The full set of lines below has to be duplicated exactly, with no picture kept.

--- --- ---

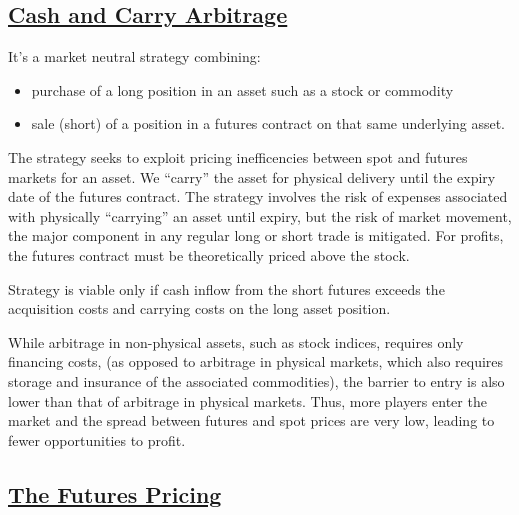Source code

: \documentclass{article}
\begin{document}
\subsection{\href{https://www.investopedia.com/terms/c/cash-and-carry-arbitrage.asp}{Cash and Carry Arbitrage}}
It's a market neutral strategy combining:
\begin{itemize}
    \item purchase of a long position in an asset such as a stock or commodity
    \item sale (short) of a position in a futures contract on that same underlying asset.
\end{itemize}
The strategy seeks to exploit pricing inefficencies between spot and futures markets for an asset.
We ``carry'' the asset for physical delivery until the expiry date of the futures contract.
The strategy involves the risk of expenses associated with physically ``carrying'' an asset until expiry, but
the risk of market movement, the major component in any regular long or short trade is mitigated.
For profits, the futures contract must be theoretically priced above the stock.
\begin{center}
\begin{framed}
    Strategy is viable only if cash inflow from the short futures exceeds the acquisition costs
    and carrying costs on the long asset position.
\end{framed}
\end{center}
While arbitrage in non-physical assets, such as stock indices, requires only financing costs,
(as opposed to arbitrage in physical markets, which also requires storage and insurance of the 
associated commodities), the barrier to entry is also lower than that of arbitrage in physical
markets. Thus, more players enter the market and the spread between futures and spot prices
are very low, leading to fewer opportunities to profit.
\subsection{\href{https://zerodha.com/varsity/chapter/futures-pricing/}{The Futures Pricing}}
\end{document}
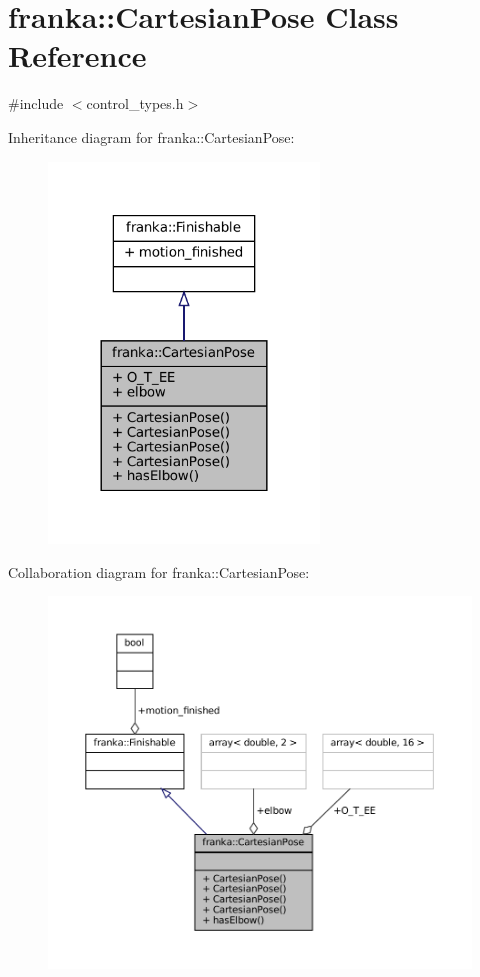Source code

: \hypertarget{classfranka_1_1CartesianPose}{}\section{franka\+:\+:Cartesian\+Pose Class Reference}
\label{classfranka_1_1CartesianPose}


{\ttfamily \#include $<$control\+\_\+types.\+h$>$}



Inheritance diagram for franka\+:\+:Cartesian\+Pose\+:
\nopagebreak
\begin{figure}[H]
\begin{center}
\leavevmode
\includegraphics[width=204pt]{classfranka_1_1CartesianPose__inherit__graph}
\end{center}
\end{figure}


Collaboration diagram for franka\+:\+:Cartesian\+Pose\+:
\nopagebreak
\begin{figure}[H]
\begin{center}
\leavevmode
\includegraphics[width=350pt]{classfranka_1_1CartesianPose__coll__graph}
\end{center}
\end{figure}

--- --- ---

# Expected answer
Source code

: \documentclass{article}
\begin{document}
\subsection{\href{https://www.investopedia.com/terms/c/cash-and-carry-arbitrage.asp}{Cash and Carry Arbitrage}}
It's a market neutral strategy combining:
\begin{itemize}
    \item purchase of a long position in an asset such as a stock or commodity
    \item sale (short) of a position in a futures contract on that same underlying asset.
\end{itemize}
The strategy seeks to exploit pricing inefficencies between spot and futures markets for an asset.
We ``carry'' the asset for physical delivery until the expiry date of the futures contract.
The strategy involves the risk of expenses associated with physically ``carrying'' an asset until expiry, but
the risk of market movement, the major component in any regular long or short trade is mitigated.
For profits, the futures contract must be theoretically priced above the stock.
\begin{center}
\begin{framed}
    Strategy is viable only if cash inflow from the short futures exceeds the acquisition costs
    and carrying costs on the long asset position.
\end{framed}
\end{center}
While arbitrage in non-physical assets, such as stock indices, requires only financing costs,
(as opposed to arbitrage in physical markets, which also requires storage and insurance of the 
associated commodities), the barrier to entry is also lower than that of arbitrage in physical
markets. Thus, more players enter the market and the spread between futures and spot prices
are very low, leading to fewer opportunities to profit.
\subsection{\href{https://zerodha.com/varsity/chapter/futures-pricing/}{The Futures Pricing}}
\end{document}
Source code

: \hypertarget{classfranka_1_1CartesianPose}{}\section{franka\+:\+:Cartesian\+Pose Class Reference}
\label{classfranka_1_1CartesianPose}


{\ttfamily \#include $<$control\+\_\+types.\+h$>$}



Inheritance diagram for franka\+:\+:Cartesian\+Pose\+:
\nopagebreak
\begin{figure}[H]
\begin{center}
\leavevmode
\includegraphics[width=204pt]{classfranka_1_1CartesianPose__inherit__graph}
\end{center}
\end{figure}


Collaboration diagram for franka\+:\+:Cartesian\+Pose\+:
\nopagebreak
\begin{figure}[H]
\begin{center}
\leavevmode
\includegraphics[width=350pt]{classfranka_1_1CartesianPose__coll__graph}
\end{center}
\end{figure}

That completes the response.